Closed AlexBar93 closed 5 years ago

AlexBar93 commented 5 years ago

Hello! Thanks for your implementation of the network. Unfortunately for non - chinese people it's hard to download from pan.baidu so could you please upload your pretrained model on another cloud like dropbox or google drive? Because I've been training on Shanghai Part A but can't get lower than 66 MAE even after 600 epochs. I've also been training on Shanghai Part B and convergence of the model seems to be much much slower. At 600 epochs MAE is around 28, much worse than the 7.8 reported in the paper. Even using the model trained on Part A for testing on Part B gives better results (something like 23 MAE). For training on Part B I just switched the optimizer to Adam instead of SGD and set batch size to 4 (because any more than that and a "cuda out of memory error" occurs, even though I'm training on a RTX 2080 Ti with 11GB of memory). Should I stick with it and just train for more epochs or change some other hyper parameters of the optimizer to train faster?

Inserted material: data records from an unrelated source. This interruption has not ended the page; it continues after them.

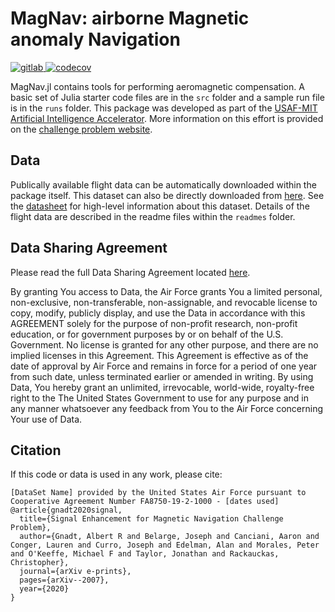 # MagNav: airborne Magnetic anomaly Navigation

<p align="left">
    <a href="https://gitlab.com/gnadt/MagNav.jl/-/jobs">
        <img src="https://gitlab.com/gnadt/MagNav.jl/badges/master/pipeline.svg" title="gitlab">
    </a>
    <a href="https://app.codecov.io/gh/MIT-AI-Accelerator/MagNav.jl">
        <img src="https://codecov.io/gh/MIT-AI-Accelerator/MagNav.jl/branch/master/graph/badge.svg" title="codecov">
    </a>
</p>

<!-- https://gnadt.gitlab.io/MagNav.jl/ -->

<!-- - Bickel1979, Canciani2016, Canciani2017, Canciani2021, Gnadt2022, Gnadt2022a -->

<!-- full suite of tools for performing airborne Magnetic anomaly Navigation, including flight path & INS data import or simulation, mapping, aeromagnetic compensation, and navigation.  -->

MagNav.jl contains tools for performing aeromagnetic compensation. A basic set of Julia starter code files are in the `src` folder and a sample run file is in the `runs` folder. This package was developed as part of the [USAF-MIT Artificial Intelligence Accelerator](https://aia.mit.edu/). More information on this effort is provided on the [challenge problem website](https://magnav.mit.edu/).

## Data

Publically available flight data can be automatically downloaded within the package itself. This dataset can also be directly downloaded from [here](https://doi.org/10.5281/zenodo.4271803). See the [datasheet](https://github.com/MIT-AI-Accelerator/MagNav.jl/blob/master/readmes/datasheet_sgl_2020_train.pdf) for high-level information about this dataset. Details of the flight data are described in the readme files within the `readmes` folder.

## Data Sharing Agreement

Please read the full Data Sharing Agreement located [here](https://github.com/MIT-AI-Accelerator/MagNav.jl/blob/master/readmes/DATA_SHARING_AGREEMENT.md).

By granting You access to Data, the Air Force grants You a limited personal, non-exclusive, non-transferable, non-assignable, and revocable license to copy, modify, publicly display, and use the Data in accordance with this AGREEMENT solely for the purpose of non-profit research, non-profit education, or for government purposes by or on behalf of the U.S. Government. No license is granted for any other purpose, and there are no implied licenses in this Agreement. This Agreement is effective as of the date of approval by Air Force and remains in force for a period of one year from such date, unless terminated earlier or amended in writing. By using Data, You hereby grant an unlimited, irrevocable, world-wide, royalty-free right to the The United States Government to use for any purpose and in any manner whatsoever any feedback from You to the Air Force concerning Your use of Data.

## Citation

If this code or data is used in any work, please cite:

```
[DataSet Name] provided by the United States Air Force pursuant to Cooperative Agreement Number FA8750-19-2-1000 - [dates used]
@article{gnadt2020signal,
  title={Signal Enhancement for Magnetic Navigation Challenge Problem},
  author={Gnadt, Albert R and Belarge, Joseph and Canciani, Aaron and Conger, Lauren and Curro, Joseph and Edelman, Alan and Morales, Peter and O'Keeffe, Michael F and Taylor, Jonathan and Rackauckas, Christopher},
  journal={arXiv e-prints},
  pages={arXiv--2007},
  year={2020}
}
```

CommissarMa commented 5 years ago

@AlexBar93 I have updated the readme and add a dropbox link for the trained model in ShanghaiTech Part A. If you got MAE=28 in ShanghaiTech PartB, there must be something wrong and you can check if the GT density map is generated right or not.

chw9413 commented 5 years ago

My result of Part_A is similar to AlexBar93's, the min_mae is about 67 on epoch 1251. I got the number after updating code, however, the changes seem not to decrease my mae. Before that, my number is 66.1 on epoch 924.

AlexBar93 commented 5 years ago

Thanks for uploading your model! It gives me 60.8 MAE on ShanghaiA, which is even lower than the paper results. I trained with SGD instead of Adam on part B and got around 9 MAE, so probably there are some hyperparameters to change for training with Adam.

xinke-wang commented 5 years ago

Thanks for uploading your model! It gives me 60.8 MAE on ShanghaiA, which is even lower than the paper results. I trained with SGD instead of Adam on part B and got around 9 MAE, so probably there are some hyperparameters to change for training with Adam.

Hi @AlexBar93 , did you use the same hyper-parameters to train part B as used in part A? And have you tried to train part A again? I can only achieve about 66 MAE for Part A and more than 30 for Part B. Many thanks.

AlexBar93 commented 5 years ago

Yes i used the same parameters for partB as of partA. I didn't train again but when i did the first few times i couldn't achieve lower than 66 MAE either. If you get 30 MAE on partB using SGD then maybe you have some problems with the ground truth density maps. You should use fixed kernels to generate them instead of the adaptive ones used for partA in this repo, as reported in the paper.

xinke-wang commented 5 years ago

Yes i used the same parameters for partB as of partA. I didn't train again but when i did the first few times i couldn't achieve lower than 66 MAE either. If you get 30 MAE on partB using SGD then maybe you have some problems with the ground truth density maps. You should use fixed kernels to generate them instead of the adaptive ones used for partA in this repo, as reported in the paper.

Thank you very much for your kind response! I did use the adaptive kernels to generate ground truth density map for Part B, that's the problem.